Pants On Fire: Fibs By Anna Meredith | The Quietus

Pants On Fire: Fibs By Anna Meredith

The new album by Anna Meredith is a boundary-crossing, multiphagous masterpiece, finds Anna Cafolla

Navigating both politics and pop culture right now can feel like swimming through a swampy, false dichotomy, a goopy trilemma of lies, sinister truths, and mistruths. This is the era of the feted grifter, personal brands crafted on identity-sucking platforms, of the celebrity politician and governments welcoming their own evisceration. But what’s in a white lie to soothe and comfort? An expertly constructed fable inflated and exaggerated to entertain?

Fibs, Anna Meredith shares in a statement included in the press release, are “lies – but nice friendly lies, little stories and constructions and daydreams and narratives that you make for yourself or you tell yourself”. Telling you I found deep emotional satiety in an album’s 176bpm, tuba-bloated, hair-metal traversing lead single might feel like just another playful fudge, but I swear, it’s really not.

On Meredith’s second studio album, introduced to listeners with the ravishing allegrissimo of ‘Paramour’, the chasms between hulking genres like electronica, classical music, rock, pop and cinematic score are crossed and avalanched upon. The juxtaposition of sounds, ideas, and forms that should be illogical are made fluid and sensical– and when they do chafe, they do so gloriously. This forty-five minute long, kaleidoscopic collection of tracks is imbued with a visionary but playful mischievousness – important traits for the best kind of fibs, too – that empowers it to be innovative, thrilling, and just simply, loads of fun.

FIBS arrives three and a half years on from the Scottish musician and composer’s lauded debut album Varmints, a galactic 8-bit journey through her maximalist, experimental mind and pop sensibility. Varmints presented Meredith’s untameable musical terrain, melding acoustic instruments with synths, showcasing galaxy-expanding ideas. Meredith has spent a two decade-long career pushing her boundaries from experimental art to ads – she’s been composer-in-residence with the BBC Scottish Symphony Orchestra, soundtracked fashion campaigns for Chloe and Prada as well as brands like Apple. She’s created orchestral arrangements for Laura Marling and Sigur Ros and lift music for M&S, done a killer Tiny Desk Concert, shook down festival crowds the world over, and put out some cosmic remixes. She’s scored Bo Burnham’s triumphant film Eighth Grade, taught youth orchestras, made music for park benches in Hong Kong, explored body percussion with the impressive Hands-Free performances. Now arriving with FIBS, Meredith brings together her vast skills and perspective, casting off the old Midi-patches of her debut to widen her soundscape, retooled for a seismic sonic spacewalk.

The record hurtles straight past the restrained bubo of other similarly cerebral album’s opening tactics, choosing a direct, intravenous hit. ‘Sawbones’, with its anxiety-ridden, arpeggiated synths, experiments with the same 90s trance euphoria that pumps through the heart of Jenny Hval’s pop-traversing recent release, The Practice of Love.
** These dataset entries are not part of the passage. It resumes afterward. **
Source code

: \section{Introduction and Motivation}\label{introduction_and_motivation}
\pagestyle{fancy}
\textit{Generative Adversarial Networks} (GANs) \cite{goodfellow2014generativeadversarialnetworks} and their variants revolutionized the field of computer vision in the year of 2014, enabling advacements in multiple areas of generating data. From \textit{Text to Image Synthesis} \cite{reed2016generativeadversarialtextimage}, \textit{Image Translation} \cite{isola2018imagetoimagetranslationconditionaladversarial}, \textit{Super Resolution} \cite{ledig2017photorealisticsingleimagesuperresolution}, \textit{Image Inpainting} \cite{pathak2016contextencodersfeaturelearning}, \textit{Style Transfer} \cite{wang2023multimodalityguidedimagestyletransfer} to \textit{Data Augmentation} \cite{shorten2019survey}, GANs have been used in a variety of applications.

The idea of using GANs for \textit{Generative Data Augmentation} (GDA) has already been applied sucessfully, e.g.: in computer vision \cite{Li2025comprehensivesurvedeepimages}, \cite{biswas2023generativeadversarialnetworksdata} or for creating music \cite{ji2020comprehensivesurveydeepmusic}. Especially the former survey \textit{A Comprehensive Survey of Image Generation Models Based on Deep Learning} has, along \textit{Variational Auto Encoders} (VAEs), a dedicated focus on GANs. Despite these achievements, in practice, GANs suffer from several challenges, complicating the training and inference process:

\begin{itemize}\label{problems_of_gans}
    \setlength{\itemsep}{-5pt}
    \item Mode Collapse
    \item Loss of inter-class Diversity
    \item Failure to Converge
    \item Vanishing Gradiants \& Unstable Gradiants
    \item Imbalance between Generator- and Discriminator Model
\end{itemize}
At its agitated peak, it about-turns to sound like it would complement a Bratpack movie: a teenage hero hurtling on his bike to get the girl, before cliff-diving into a techno screamer. ‘Killjoy’ is a visceral, rock opera delight that’s busting for a Jim Kerr vocal, and ‘Bump’ soars with glam rock guitars and an unexpected tuba ensemble. ‘Moonmoons’ is a lonely whalesong, flickering between synths and strings, the album’s anchor in what future-facing classical music can do, strengthened across the record with her fearless use of acoustic, orchestral, and electronic instruments and techniques. It evokes PC Music as much as it does Krzysztof Penderecki, bombastic Bandcamp compilations of grassroots electro to Beethoven’s Seventh Symphony.

FIBS follows on the vocal and lyrical exploration she began on Varmints, a welcome element that opens it up even more so to popheads. “The lines that you drew seem all crooked and wrong now,” she sings sweetly on ‘Divining’, vocal harmonies a delight. ‘Inhale Exhale’ is an all-round, exuberant gem, her most pop tune ever, her voice dancing across aural chaos.

Meredith flexes her composer muscles as a skilled arranger, the sequences ripping you from soothing moments of dreamy electro pop to discombobulating, cello-screaming panic. It evokes the spiky, excitable feeling I align with my teenage years of music discovery, the sensual blue screen as you scroll Last.FM for new genres, tapping out a beat that echoes the thud of your heart when the Limewire download proves successful (and not a Trojan virus), the thrill of sounds and subcultures from places far from your own community. It’s a rare thing, to feel both immersed in nostalgic feverdream and experiencing a wigged-out look at the future.

With its huge, graceful scope, FIBS smirks slyly at any presumptions or hopes listeners may harbour. These fibs are alive – a thriving, amoebic album consuming the petri dish in which it was formed.